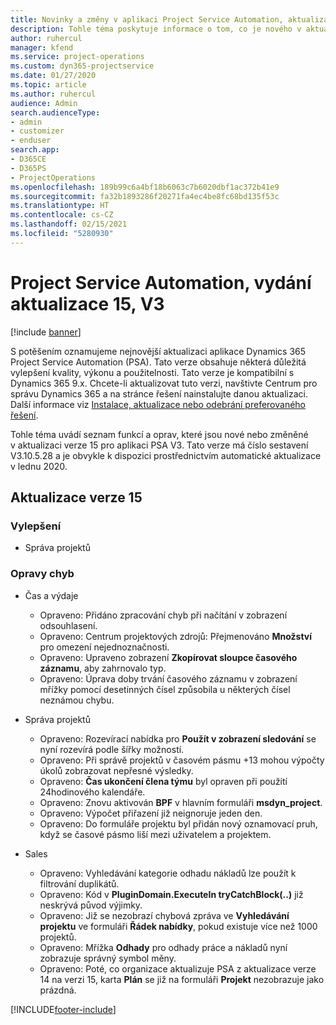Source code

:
 ```yaml
---
title: Novinky a změny v aplikaci Project Service Automation, aktualizace verze 15, V3
description: Tohle téma poskytuje informace o tom, co je nového v aktualizaci verze 15 pro aplikaci Project Service Automation V3.
author: ruhercul
manager: kfend
ms.service: project-operations
ms.custom: dyn365-projectservice
ms.date: 01/27/2020
ms.topic: article
ms.author: ruhercul
audience: Admin
search.audienceType:
- admin
- customizer
- enduser
search.app:
- D365CE
- D365PS
- ProjectOperations
ms.openlocfilehash: 189b99c6a4bf18b6063c7b6020dbf1ac372b41e9
ms.sourcegitcommit: fa32b1893286f20271fa4ec4be8fc68bd135f53c
ms.translationtype: HT
ms.contentlocale: cs-CZ
ms.lasthandoff: 02/15/2021
ms.locfileid: "5280930"
---
```

# <a name="project-service-automation-update-release-15-v3"></a>Project Service Automation, vydání aktualizace 15, V3

[!include [banner](../includes/psa-now-project-operations.md)]

S potěšením oznamujeme nejnovější aktualizaci aplikace Dynamics 365 Project Service Automation (PSA). Tato verze obsahuje některá důležitá vylepšení kvality, výkonu a použitelnosti. Tato verze je kompatibilní s Dynamics 365 9.x. Chcete-li aktualizovat tuto verzi, navštivte Centrum pro správu Dynamics 365 a na stránce řešení nainstalujte danou aktualizaci. Další informace viz [Instalace, aktualizace nebo odebrání preferovaného řešení](https://docs.microsoft.com/power-platform/admin/install-remove-preferred-solution).

Tohle téma uvádí seznam funkcí a oprav, které jsou nové nebo změněné v aktualizaci verze 15 pro aplikaci PSA V3. Tato verze má číslo sestavení V3.10.5.28 a je obvykle k dispozici prostřednictvím automatické aktualizace v lednu 2020.

## <a name="update-release-15"></a>Aktualizace verze 15 

### <a name="enhancements"></a>Vylepšení

- Správa projektů

### <a name="bug-fixes"></a>Opravy chyb

- Čas a výdaje

  - Opraveno: Přidáno zpracování chyb při načítání v zobrazení odsouhlasení.
  - Opraveno: Centrum projektových zdrojů: Přejmenováno **Množství** pro omezení nejednoznačnosti.
  - Opraveno: Upraveno zobrazení **Zkopírovat sloupce časového záznamu**, aby zahrnovalo typ.
  - Opraveno: Úprava doby trvání časového záznamu v zobrazení mřížky pomocí desetinných čísel způsobila u některých čísel neznámou chybu.

- Správa projektů

  - Opraveno: Rozevírací nabídka pro **Použít v zobrazení sledování** se nyní rozevírá podle šířky možností.
  - Opraveno: Při správě projektů v časovém pásmu +13 mohou výpočty úkolů zobrazovat nepřesné výsledky.
  - Opraveno: **Čas ukončení člena týmu** byl opraven při použití 24hodinového kalendáře.
  - Opraveno: Znovu aktivován **BPF** v hlavním formuláři **msdyn_project**.
  - Opraveno: Výpočet přiřazení již neignoruje jeden den.
  - Opraveno: Do formuláře projektu byl přidán nový oznamovací pruh, když se časové pásmo liší mezi uživatelem a projektem.

- Sales

  - Opraveno: Vyhledávání kategorie odhadu nákladů lze použít k filtrování duplikátů.
  - Opraveno: Kód v **PluginDomain.ExecuteIn tryCatchBlock(..)** již neskrývá původ výjimky.
  - Opraveno: Již se nezobrazí chybová zpráva ve **Vyhledávání projektu** ve formuláři **Řádek nabídky**, pokud existuje více než 1000 projektů.
  - Opraveno: Mřížka **Odhady** pro odhady práce a nákladů nyní zobrazuje správný symbol měny.
  - Opraveno: Poté, co organizace aktualizuje PSA z aktualizace verze 14 na verzi 15, karta **Plán** se již na formuláři **Projekt** nezobrazuje jako prázdná.


[!INCLUDE[footer-include](../includes/footer-banner.md)]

____________________

- [PROBLEM DETAILS]:
Copy word for word each line of the data above, from the first through the one containing "[!include [banner](../includes/psa-now-project-operations.md)]", and include no pictures.

- [TASK ANSWER]:
Source code

:
 ```yaml
---
title: Novinky a změny v aplikaci Project Service Automation, aktualizace verze 15, V3
description: Tohle téma poskytuje informace o tom, co je nového v aktualizaci verze 15 pro aplikaci Project Service Automation V3.
author: ruhercul
manager: kfend
ms.service: project-operations
ms.custom: dyn365-projectservice
ms.date: 01/27/2020
ms.topic: article
ms.author: ruhercul
audience: Admin
search.audienceType:
- admin
- customizer
- enduser
search.app:
- D365CE
- D365PS
- ProjectOperations
ms.openlocfilehash: 189b99c6a4bf18b6063c7b6020dbf1ac372b41e9
ms.sourcegitcommit: fa32b1893286f20271fa4ec4be8fc68bd135f53c
ms.translationtype: HT
ms.contentlocale: cs-CZ
ms.lasthandoff: 02/15/2021
ms.locfileid: "5280930"
---
```

# <a name="project-service-automation-update-release-15-v3"></a>Project Service Automation, vydání aktualizace 15, V3

[!include [banner](../includes/psa-now-project-operations.md)]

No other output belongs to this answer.